Alcuni dei ragazzi del gruppo hanno preso parte al processo per spiegare, in prima persona, come il cambiamento climatico abbia influenzato e cambiato le loro vite. Rikki Held, di 22 anni, ha raccontato di come la siccità abbia tramortito i suoi animali, uccidendone una parte. Per questo «la sentenza nel Montana è un punto di svolta negli sforzi di questa generazione per salvare il pianeta dagli effetti devastanti del caos climatico causato dall’uomo», ha spiegato Julia Olson, a capo di Our Children’s Trust, uno studio legale senza scopo di lucro che ha rappresentato in tribunale i giovani. «Altre sentenze come questa arriveranno sicuramente». Intanto l’ufficio del procuratore generale del Montana ha dichiarato che lo Stato farà appello, e che si rivolgerà alla Corte Suprema.

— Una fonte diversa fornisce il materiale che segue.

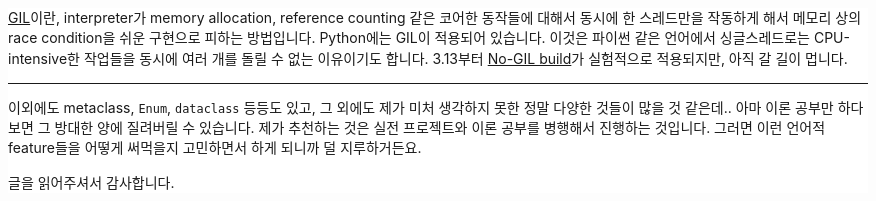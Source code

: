 [GIL](https://en.wikipedia.org/wiki/Global_interpreter_lock)이란, interpreter가 memory allocation, reference counting 같은 코어한 동작들에 대해서 동시에 한 스레드만을 작동하게 해서 메모리 상의 race condition을 쉬운 구현으로 피하는 방법입니다.
Python에는 GIL이 적용되어 있습니다.
이것은 파이썬 같은 언어에서 싱글스레드로는 CPU-intensive한 작업들을 동시에 여러 개를 돌릴 수 없는 이유이기도 합니다.
3.13부터 [No-GIL build](https://peps.python.org/pep-0703/)가 실험적으로 적용되지만, 아직 갈 길이 멉니다.

---

이외에도 metaclass, `Enum`, `dataclass` 등등도 있고, 그 외에도 제가 미처 생각하지 못한 정말 다양한 것들이 많을 것 같은데..
아마 이론 공부만 하다보면 그 방대한 양에 질려버릴 수 있습니다.
제가 추천하는 것은 실전 프로젝트와 이론 공부를 병행해서 진행하는 것입니다.
그러면 이런 언어적 feature들을 어떻게 써먹을지 고민하면서 하게 되니까 덜 지루하거든요.

글을 읽어주셔서 감사합니다.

Anche se, quello in questione, è il primo caso di processo climatico, condotto da giovani, ad arrivare a sentenza negli Stati Uniti, sono in corso decine di contenziosi [3] che puntano ad inchiodare alle loro responsabilità ambientali aziende e governi di tutto il mondo. Per esempio, multinazionali del fossile come Exxon e Chevron sono accusate [4] di aver taciuto pur sapendo da tempo che il loro operato avrebbe alimentato il riscaldamento globale. Shell, uno dei quattro principali attori privati mondiali nel comparto del petrolio e del gas naturale, è stata per esempio più volte trascinata in tribunale. Uno degli ultimi episodi risale al febbraio scorso, quando circa 14.000 persone, appartenenti a due comunità nigeriane differenti, dopo anni di tentativi sono riuscite a rivolgersi all’Alta corte di Londra – un tribunale che sorveglia l’operato di quelli inferiori – per chiedere giustizia contro il colosso [5] dei combustibili fossili, accusandolo di aver inquinato consapevolmente –ignorando le fuoriuscite sistemiche di petrolio dai suoi oleodotti – le loro fonti d’acqua.

Tuttavia, almeno per ora, le numerose denunce non sembrano scalfire l’operato delle imprese petrolifere: le maggiori fra queste nel solo 2022 hanno registrato profitti annuali da record [6] grazie all’aumento dei prezzi degli idrocarburi. I profitti di Shell, nello specifico, hanno raggiunto i 39,9 miliardi di dollari, il doppio dell’anno precedente e i più alti dei suoi 115 anni di storia: hanno superato, infatti, il suo precedente record del 2008 di 31 miliardi di dollari.